__Task directions__: Pull every line that includes the word "wildwidewest" out of the data below and copy it.
□ □ □ □ □
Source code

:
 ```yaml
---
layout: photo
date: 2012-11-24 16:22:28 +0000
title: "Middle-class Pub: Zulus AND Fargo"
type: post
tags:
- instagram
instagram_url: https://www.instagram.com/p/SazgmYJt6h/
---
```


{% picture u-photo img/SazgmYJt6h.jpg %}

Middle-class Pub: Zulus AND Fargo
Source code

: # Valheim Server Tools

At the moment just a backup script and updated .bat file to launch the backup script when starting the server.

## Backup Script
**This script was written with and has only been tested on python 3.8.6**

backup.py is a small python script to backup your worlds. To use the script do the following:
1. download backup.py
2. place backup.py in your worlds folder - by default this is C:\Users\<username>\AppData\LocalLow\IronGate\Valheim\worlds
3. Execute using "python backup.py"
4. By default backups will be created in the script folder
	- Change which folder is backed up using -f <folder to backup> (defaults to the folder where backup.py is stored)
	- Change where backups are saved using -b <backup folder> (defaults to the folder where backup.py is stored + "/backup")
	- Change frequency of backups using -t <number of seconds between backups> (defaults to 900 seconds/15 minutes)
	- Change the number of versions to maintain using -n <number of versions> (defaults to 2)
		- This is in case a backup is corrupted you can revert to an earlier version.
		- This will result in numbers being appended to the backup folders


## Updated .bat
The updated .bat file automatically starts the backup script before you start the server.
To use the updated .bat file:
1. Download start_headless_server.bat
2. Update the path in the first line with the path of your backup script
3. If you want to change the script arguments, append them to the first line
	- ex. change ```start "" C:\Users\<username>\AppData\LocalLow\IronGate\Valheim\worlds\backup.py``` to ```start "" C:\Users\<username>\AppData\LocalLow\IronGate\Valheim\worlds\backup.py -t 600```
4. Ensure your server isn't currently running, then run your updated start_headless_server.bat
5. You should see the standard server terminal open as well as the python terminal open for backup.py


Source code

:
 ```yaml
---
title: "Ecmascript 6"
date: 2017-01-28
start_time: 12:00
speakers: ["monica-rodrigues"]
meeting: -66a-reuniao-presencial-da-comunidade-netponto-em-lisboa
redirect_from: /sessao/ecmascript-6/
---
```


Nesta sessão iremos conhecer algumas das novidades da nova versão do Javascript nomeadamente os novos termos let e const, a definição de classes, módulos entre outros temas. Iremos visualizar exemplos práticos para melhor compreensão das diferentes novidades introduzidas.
□ □ □ □ □
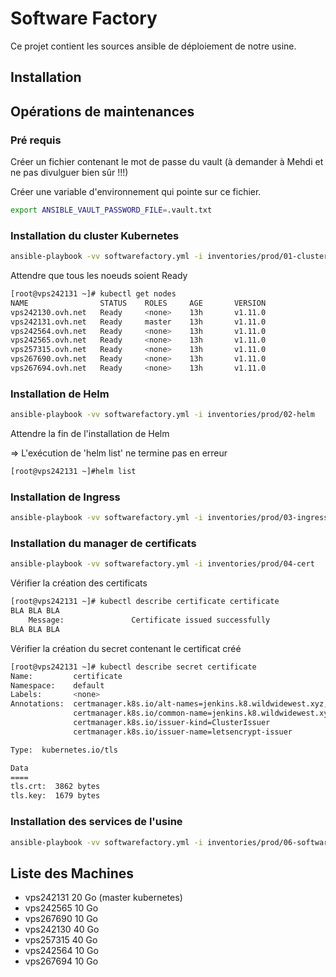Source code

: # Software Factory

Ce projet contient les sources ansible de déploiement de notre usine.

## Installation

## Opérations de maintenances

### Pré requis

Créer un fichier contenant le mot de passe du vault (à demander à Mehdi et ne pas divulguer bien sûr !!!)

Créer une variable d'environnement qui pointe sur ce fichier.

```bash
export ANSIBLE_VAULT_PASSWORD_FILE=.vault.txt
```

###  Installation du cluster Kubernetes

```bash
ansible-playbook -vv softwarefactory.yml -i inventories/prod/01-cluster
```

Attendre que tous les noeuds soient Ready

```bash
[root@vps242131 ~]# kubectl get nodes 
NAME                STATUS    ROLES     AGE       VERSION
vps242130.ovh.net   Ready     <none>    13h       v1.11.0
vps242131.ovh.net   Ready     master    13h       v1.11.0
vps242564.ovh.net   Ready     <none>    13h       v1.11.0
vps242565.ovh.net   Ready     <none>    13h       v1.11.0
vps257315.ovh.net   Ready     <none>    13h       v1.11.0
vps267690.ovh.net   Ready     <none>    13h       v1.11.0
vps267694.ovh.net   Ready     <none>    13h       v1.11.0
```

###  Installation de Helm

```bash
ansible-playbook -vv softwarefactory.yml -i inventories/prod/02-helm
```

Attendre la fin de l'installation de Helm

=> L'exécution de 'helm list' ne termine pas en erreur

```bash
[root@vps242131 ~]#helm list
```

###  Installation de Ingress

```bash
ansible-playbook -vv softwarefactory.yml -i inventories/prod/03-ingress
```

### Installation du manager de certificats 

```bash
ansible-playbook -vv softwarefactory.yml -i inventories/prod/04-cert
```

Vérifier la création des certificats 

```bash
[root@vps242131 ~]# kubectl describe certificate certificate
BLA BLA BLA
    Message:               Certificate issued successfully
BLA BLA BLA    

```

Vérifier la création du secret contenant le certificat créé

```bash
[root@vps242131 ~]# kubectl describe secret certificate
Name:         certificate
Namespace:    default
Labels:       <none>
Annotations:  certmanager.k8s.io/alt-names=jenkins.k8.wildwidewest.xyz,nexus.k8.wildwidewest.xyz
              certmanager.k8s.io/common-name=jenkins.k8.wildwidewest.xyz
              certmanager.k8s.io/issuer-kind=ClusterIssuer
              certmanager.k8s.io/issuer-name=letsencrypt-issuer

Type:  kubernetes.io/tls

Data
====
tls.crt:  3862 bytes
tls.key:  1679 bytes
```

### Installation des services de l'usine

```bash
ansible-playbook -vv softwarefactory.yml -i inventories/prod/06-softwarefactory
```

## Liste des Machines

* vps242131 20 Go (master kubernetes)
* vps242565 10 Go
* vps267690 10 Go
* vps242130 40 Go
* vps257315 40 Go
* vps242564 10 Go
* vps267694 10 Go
□ □ □ □ □
__Response to the task__:
Annotations:  certmanager.k8s.io/alt-names=jenkins.k8.wildwidewest.xyz,nexus.k8.wildwidewest.xyz
              certmanager.k8s.io/common-name=jenkins.k8.wildwidewest.xyz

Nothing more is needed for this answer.